Algunas de las razones que hacen difícil la lucha contra el SARS-CoV-2

El nuevo coronavirus presenta mecanismos de infección inusuales que están haciendo muy difícil el control de la pandemia.

Una de las causas de la contagiosidad del del SARS-CoV-2 es que a diferencia del coronavirus SARS original, la cantidad de virus en el organismo puede alcanzar altos niveles, antes de que aparezcan los síntomas y al menos una semana antes de que COVID-19 progrese hasta el punto en que las personas necesiten tratamiento hospitalario. De esta manera el virus puede infectar a otra persona antes de que la primera sepa que está enferma. Por lo cual es más difícil aislar a los infectados.

Otra particularidad del nuevo coronavirus es que aparentemente no existiría una inmunidad parcial, algo de protección en las personas mayores que han estado expuestas a otros coronavirus circulantes. Hay otros cuatro coronavirus humanos que causan síntomas de resfriado común. Y los adultos mayores tienen generalmente un sistema inmunológico menos eficiente, menos células T capaces de colaborar en la destrucción de las células infectadas o con la neutralización del virus.

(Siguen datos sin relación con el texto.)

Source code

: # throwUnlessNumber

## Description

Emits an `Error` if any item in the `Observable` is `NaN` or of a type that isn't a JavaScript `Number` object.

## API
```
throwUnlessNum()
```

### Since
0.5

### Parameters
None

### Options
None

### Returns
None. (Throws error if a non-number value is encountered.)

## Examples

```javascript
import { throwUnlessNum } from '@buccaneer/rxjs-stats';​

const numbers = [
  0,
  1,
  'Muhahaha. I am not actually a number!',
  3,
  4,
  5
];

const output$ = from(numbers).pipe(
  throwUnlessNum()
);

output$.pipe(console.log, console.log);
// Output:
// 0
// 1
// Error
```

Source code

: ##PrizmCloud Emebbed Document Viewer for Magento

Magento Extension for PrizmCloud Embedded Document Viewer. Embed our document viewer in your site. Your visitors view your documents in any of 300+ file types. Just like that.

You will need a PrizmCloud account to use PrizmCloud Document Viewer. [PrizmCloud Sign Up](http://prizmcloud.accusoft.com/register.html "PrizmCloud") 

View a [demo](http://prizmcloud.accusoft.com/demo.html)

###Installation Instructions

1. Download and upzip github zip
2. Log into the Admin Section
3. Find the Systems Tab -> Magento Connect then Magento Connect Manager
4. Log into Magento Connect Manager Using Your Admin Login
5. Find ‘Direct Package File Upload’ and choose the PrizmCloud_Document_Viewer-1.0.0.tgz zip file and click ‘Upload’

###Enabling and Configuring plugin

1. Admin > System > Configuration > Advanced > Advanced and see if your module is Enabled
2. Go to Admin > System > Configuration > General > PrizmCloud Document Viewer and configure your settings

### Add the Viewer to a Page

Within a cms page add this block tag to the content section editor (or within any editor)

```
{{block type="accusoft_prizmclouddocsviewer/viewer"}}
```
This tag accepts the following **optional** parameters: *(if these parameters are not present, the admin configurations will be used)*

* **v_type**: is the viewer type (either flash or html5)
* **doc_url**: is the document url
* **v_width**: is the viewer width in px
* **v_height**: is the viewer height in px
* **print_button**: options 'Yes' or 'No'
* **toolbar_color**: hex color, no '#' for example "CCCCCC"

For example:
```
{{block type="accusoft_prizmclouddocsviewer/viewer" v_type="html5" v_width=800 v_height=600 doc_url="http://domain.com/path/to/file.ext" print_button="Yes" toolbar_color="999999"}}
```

Pero SARS-CoV-2 no afecta solo los pulmones, sino que puede afectar otros órganos. Estos efectos en todo el cuerpo podrían deberse a la presencia del receptor ACE2, al que se une el virus para ingresar a las células. ACE2 se encuentra en muchos órganos, como pulmones, vasos sanguíneos, hígado y riñones. El organismo responde con una inflamación descontrolada en algunos pacientes, producto de la respuesta inmune innata, con consecuencias dañinas para el resto del cuerpo.

La coagulación de la sangre es un fenómeno peligroso y de alto riesgo que ocurre a raíz de la infección con SARS-CoV-2. Los pacientes obesos tienen más probabilidades de tener niveles más altos de inflamación en el cuerpo y proteínas que pueden provocar coagulación. COVID-19 tiene una fuerte asociación con la obesidad que es poco frecuente en otras infecciones virales.  La biología de la obesidad incluye inmunidad deteriorada, inflamación crónica y sangre propensa a coagularse, todo lo cual puede empeorar el COVID-19.